Despite the differences in task structure, rodent delay discounting tasks are designed to measure the same process as human tasks. Although some have argued rodent tasks are not appropriate models for extending human research (see Hayden, 2015 and Killeen, 2011 for critical analyses), the similarities in results between species has justified their continued use. Not only do measures of human and rodent delay discounting rates both remain stable over time if measured under the same circumstances (Anokhin, Golosheykin, Grant, & Heath, 2011; Kirby, 2009; J. McClure, Podos, & Richardson, 2014), but there is significant overlap between psychological and neural processes that have been identified using these tasks in both species (see fourth and fifth sections).

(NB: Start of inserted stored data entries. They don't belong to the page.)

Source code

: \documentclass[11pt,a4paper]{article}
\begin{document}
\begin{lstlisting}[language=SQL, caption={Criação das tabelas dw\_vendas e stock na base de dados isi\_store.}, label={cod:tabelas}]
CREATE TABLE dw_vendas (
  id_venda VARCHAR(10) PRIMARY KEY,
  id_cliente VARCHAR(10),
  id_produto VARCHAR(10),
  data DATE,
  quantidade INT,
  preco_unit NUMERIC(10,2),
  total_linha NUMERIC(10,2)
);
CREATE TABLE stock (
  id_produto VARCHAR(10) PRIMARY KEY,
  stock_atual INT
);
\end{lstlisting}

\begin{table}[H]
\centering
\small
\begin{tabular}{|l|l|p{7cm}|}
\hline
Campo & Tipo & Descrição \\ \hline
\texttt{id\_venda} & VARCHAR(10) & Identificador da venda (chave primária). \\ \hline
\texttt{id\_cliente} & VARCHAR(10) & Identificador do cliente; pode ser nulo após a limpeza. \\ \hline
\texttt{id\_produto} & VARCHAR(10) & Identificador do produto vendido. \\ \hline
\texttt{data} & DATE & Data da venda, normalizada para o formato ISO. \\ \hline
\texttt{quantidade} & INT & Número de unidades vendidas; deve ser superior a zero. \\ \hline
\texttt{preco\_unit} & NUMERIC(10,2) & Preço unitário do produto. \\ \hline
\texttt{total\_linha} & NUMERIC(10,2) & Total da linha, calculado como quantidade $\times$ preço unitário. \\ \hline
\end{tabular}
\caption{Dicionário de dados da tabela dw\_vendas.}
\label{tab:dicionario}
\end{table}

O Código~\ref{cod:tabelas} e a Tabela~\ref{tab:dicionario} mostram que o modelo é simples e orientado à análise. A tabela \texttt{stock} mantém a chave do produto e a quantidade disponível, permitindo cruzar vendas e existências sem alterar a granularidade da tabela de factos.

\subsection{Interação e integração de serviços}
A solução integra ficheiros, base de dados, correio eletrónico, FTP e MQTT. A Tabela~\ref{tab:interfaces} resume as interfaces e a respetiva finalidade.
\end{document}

3.0 Conceptual basis of intertemporal choice
In light of how intertemporal decision making is measured, it is tempting to view choice as a single, standalone behavior. But, it is more accurate to view it as a complex, multistep behavioral process. The conceptual model which captures this best divides the decision making process into five subprocesses that occur every time an animal encounters an intertemporal choice: decision representation, subjective valuation, action selection, outcome evaluation, and learning/updating (Rangel, Camerer, & Montague, 2008; Figure 1B). According to the model, animals must first represent the decision problem by determining the number and features (actions, delays, reward size) of the available options. Then, they integrate the feature information (reward and delay) to assign each option a subjective value, and next, they use that valuation to choose and perform the action(s) associated with the most valuable option. Finally, they compare the experienced value against their expected value and then update their decision representations, valuations, and choices based and what has or has not changed externally (actions, cues, delays, rewards, etc) or internally (hunger, thirst, affect, etc.). By outlining the entire decision making process, the model expands our conception of intertemporal choice beyond just the choice itself to include an interconnected web of behavioral subprocesses.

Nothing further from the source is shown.